No. 325.Circuit Court of Appeals, Second Circuit.
March 21, 1927.
Appeal from the District Court of the United States for the Southern District of New York.
Habeas corpus by the United States, on the relation of Lieba Ickowicz, against Benjamin M. Day, Commissioner of Immigration for the Port of New York. Writ dismissed (18 F.[2d] 962), and relator appeals. Affirmed.
John C. Judge, of Brooklyn, N.Y., for appellant.
Emory R. Buckner, U.S. Atty., of New York City (Alvin McKinley Sylvester, Asst. U.S. Atty., of New York City, of counsel), for appellee.
Before MANTON, HAND, and SWAN, Circuit Judges.

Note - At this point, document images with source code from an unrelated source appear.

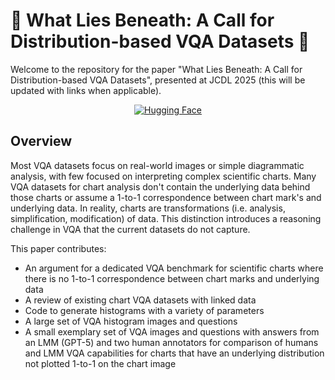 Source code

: # :ghost: What Lies Beneath: A Call for Distribution-based VQA Datasets :ghost:

Welcome to the repository for the paper "What Lies Beneath: A Call for Distribution-based VQA Datasets", presented at JCDL 2025 (this will be updated with links when applicable).

<!--
<div align="center">
  <a href="TBD"><img src="https://img.shields.io/badge/Paper-arXiv-red" alt="arXiv"></a>
  <a href="https://huggingface.co/datasets/ReadingTimeMachine/visual_qa_multipanel"><img src="https://img.shields.io/badge/Dataset-%F0%9F%A4%97%20Hugging_Face-yellow" alt="Hugging Face"></a>
  <a href="TBD"><img src="https://img.shields.io/badge/JCDL-2025-blue" alt="JCDL 2025"></a>
</div>
-->

<div align="center">
  <a href="https://huggingface.co/datasets/ReadingTimeMachine/visual_qa_multipanel"><img src="https://img.shields.io/badge/Dataset-%F0%9F%A4%97%20Hugging_Face-yellow" alt="Hugging Face"></a>
</div>

## Overview

Most VQA datasets focus on real-world images or simple diagrammatic analysis, with few focused on interpreting complex scientific charts. Many VQA datasets for chart analysis don't contain the underlying data behind those charts or assume a 1-to-1 correspondence between chart mark's and underlying data. In reality, charts are transformations (i.e. analysis, simplification, modification) of data. This distinction introduces a reasoning challenge in VQA that the current datasets do not capture.

This paper contributes: 
* An argument for a dedicated VQA benchmark for scientific charts where there is no 1-to-1 correspondence between chart marks and underlying data  
* A review of existing chart VQA datasets with linked data
* Code to generate histograms with a variety of parameters
* A large set of VQA histogram images and questions
* A small exemplary set of VQA images and questions with answers from an LMM (GPT-5) and two human annotators for comparison of humans and LMM VQA capabilities for charts that have an underlying distribution not plotted 1-to-1 on the chart image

The relator arrived at the port of New York on June 5, 1922, and was denied admission. After an appeal to the Secretary of Labor, he sued out a writ of habeas corpus which was dismissed. On review here, we affirmed the dismissal. Tullman v. Tod (C.C.A.) 294 F. 87. Remaining here at sufferance, he later applied, under the Immigration Act of February 5, 1917, § 21 (Comp. St. § 4289¼kk), to the Secretary of Labor to grant him a rehearing, so as to permit him to remain in this country. The District Judge, who considered the habeas corpus below, and the United States attorney for the district, both recommended granting his application to remain here. However, it was denied. The learned court below quite properly said (18 F.[2d] 962):
“The case is, however, one of the most deserving and pathetic ones that has come to my notice and I strongly recommend his admission if the Secretary of Labor can see any way through a rehearing or otherwise under section 21 of the act of 1917 lawfully to admit him.”
We cannot reverse the determination below, and it is affirmed on authority of Tullman v. Tod, supra. However, we will withhold our mandate 30 days to permit the appellant to apply to the Secretary of Labor for a reconsideration of his decision on another application.